Oggi pubblichiamo l’undicesimo lavoro della serie di Roberto Lorenzini, dedicata al tema della monogamia e delle sue implicazioni psicologiche, affettive, relazionali e, perché no, sessuali. Lorenzini propone una tesi forte: la monogamia non funziona. E qui chiude il suo racconto con la rassegna delle ricerca e una conclusione.
MONOGAMIA E TRADIMENTI – (Nr. 11) Ricerche e conclusioni
11. Rassegna delle ricerche
Il fatto che le relazioni amorose evolvano nel tempo non è certo una scoperta sensazionale ed è anzi sotto gli occhi di tutti.
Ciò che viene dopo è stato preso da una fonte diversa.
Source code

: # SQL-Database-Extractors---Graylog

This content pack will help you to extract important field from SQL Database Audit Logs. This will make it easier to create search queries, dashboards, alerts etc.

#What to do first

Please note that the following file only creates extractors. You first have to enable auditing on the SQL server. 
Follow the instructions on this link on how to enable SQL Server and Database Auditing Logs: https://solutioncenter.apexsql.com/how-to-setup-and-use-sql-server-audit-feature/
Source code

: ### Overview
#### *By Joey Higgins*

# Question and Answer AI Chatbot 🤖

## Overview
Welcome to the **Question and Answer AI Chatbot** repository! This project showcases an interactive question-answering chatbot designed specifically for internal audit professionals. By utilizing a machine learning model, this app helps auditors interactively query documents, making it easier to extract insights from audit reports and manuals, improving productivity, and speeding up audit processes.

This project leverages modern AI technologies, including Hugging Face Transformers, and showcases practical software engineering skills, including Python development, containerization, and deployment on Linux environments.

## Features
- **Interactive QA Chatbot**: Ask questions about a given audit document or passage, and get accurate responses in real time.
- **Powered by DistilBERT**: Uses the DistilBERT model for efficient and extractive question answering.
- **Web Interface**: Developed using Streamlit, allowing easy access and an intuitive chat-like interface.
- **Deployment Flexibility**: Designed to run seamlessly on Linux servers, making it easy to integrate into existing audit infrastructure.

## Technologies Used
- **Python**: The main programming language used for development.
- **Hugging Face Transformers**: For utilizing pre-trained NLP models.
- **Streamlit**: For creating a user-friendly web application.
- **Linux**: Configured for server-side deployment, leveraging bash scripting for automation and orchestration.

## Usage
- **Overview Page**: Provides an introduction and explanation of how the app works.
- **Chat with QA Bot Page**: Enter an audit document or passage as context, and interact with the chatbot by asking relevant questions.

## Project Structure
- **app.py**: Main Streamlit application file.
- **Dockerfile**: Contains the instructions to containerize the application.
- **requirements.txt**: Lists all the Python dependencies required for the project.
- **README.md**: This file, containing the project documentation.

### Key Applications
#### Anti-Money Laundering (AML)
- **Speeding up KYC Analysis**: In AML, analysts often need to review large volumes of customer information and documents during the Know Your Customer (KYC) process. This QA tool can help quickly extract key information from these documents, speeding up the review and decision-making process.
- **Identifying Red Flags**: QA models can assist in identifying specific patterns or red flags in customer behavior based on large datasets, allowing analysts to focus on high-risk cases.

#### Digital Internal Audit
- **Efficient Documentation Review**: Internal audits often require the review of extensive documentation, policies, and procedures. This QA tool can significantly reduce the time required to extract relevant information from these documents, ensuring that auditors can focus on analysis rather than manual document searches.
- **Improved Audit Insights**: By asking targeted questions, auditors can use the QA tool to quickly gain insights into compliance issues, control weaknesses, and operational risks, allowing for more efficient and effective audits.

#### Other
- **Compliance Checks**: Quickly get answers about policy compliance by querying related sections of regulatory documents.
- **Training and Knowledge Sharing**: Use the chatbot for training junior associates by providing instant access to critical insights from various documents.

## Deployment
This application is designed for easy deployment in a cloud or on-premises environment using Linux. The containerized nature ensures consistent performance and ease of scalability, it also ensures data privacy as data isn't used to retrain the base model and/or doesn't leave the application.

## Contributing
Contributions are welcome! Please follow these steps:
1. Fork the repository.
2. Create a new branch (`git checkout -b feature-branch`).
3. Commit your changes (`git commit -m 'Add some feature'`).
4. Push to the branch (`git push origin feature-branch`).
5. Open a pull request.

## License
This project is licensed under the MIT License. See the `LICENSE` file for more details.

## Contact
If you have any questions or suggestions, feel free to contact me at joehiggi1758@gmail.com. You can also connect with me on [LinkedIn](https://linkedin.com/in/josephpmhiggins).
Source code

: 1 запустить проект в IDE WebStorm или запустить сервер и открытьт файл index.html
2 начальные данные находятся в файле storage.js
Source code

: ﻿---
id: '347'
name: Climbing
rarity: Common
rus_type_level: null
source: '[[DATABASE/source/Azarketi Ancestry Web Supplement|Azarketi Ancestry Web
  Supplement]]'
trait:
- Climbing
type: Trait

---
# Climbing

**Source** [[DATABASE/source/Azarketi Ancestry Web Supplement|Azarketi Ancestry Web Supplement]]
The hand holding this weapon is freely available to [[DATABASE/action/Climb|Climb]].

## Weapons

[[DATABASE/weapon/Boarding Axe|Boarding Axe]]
Mi limito in questa sede a riprendere il lavoro di rassegna complessiva dello stato dell’arte di Garcia (1998) perché nel descrivere le fasi cronologiche in modo non molto dissimile da quanto fatto nel corso degli episodi di questa rubrica, sottolinea come tali mutamenti siano ascrivibili al diverso dosaggio delle tre dimensioni che, secondo l’interessante teoria triangolare dell’amore di Stenberg (Morino et al., 2005) costituiscono l’amore romantico e che sono: la passione, l’intimità e l’impegno.
Gli psicologi hanno definito tre differenti fasi nelle relazioni d’amore (Garcia, 1998):
- Innamoramento;
- Amore passionale;
- “Companionate love” (che dà l’idea di equilibrio, complicità, armonia).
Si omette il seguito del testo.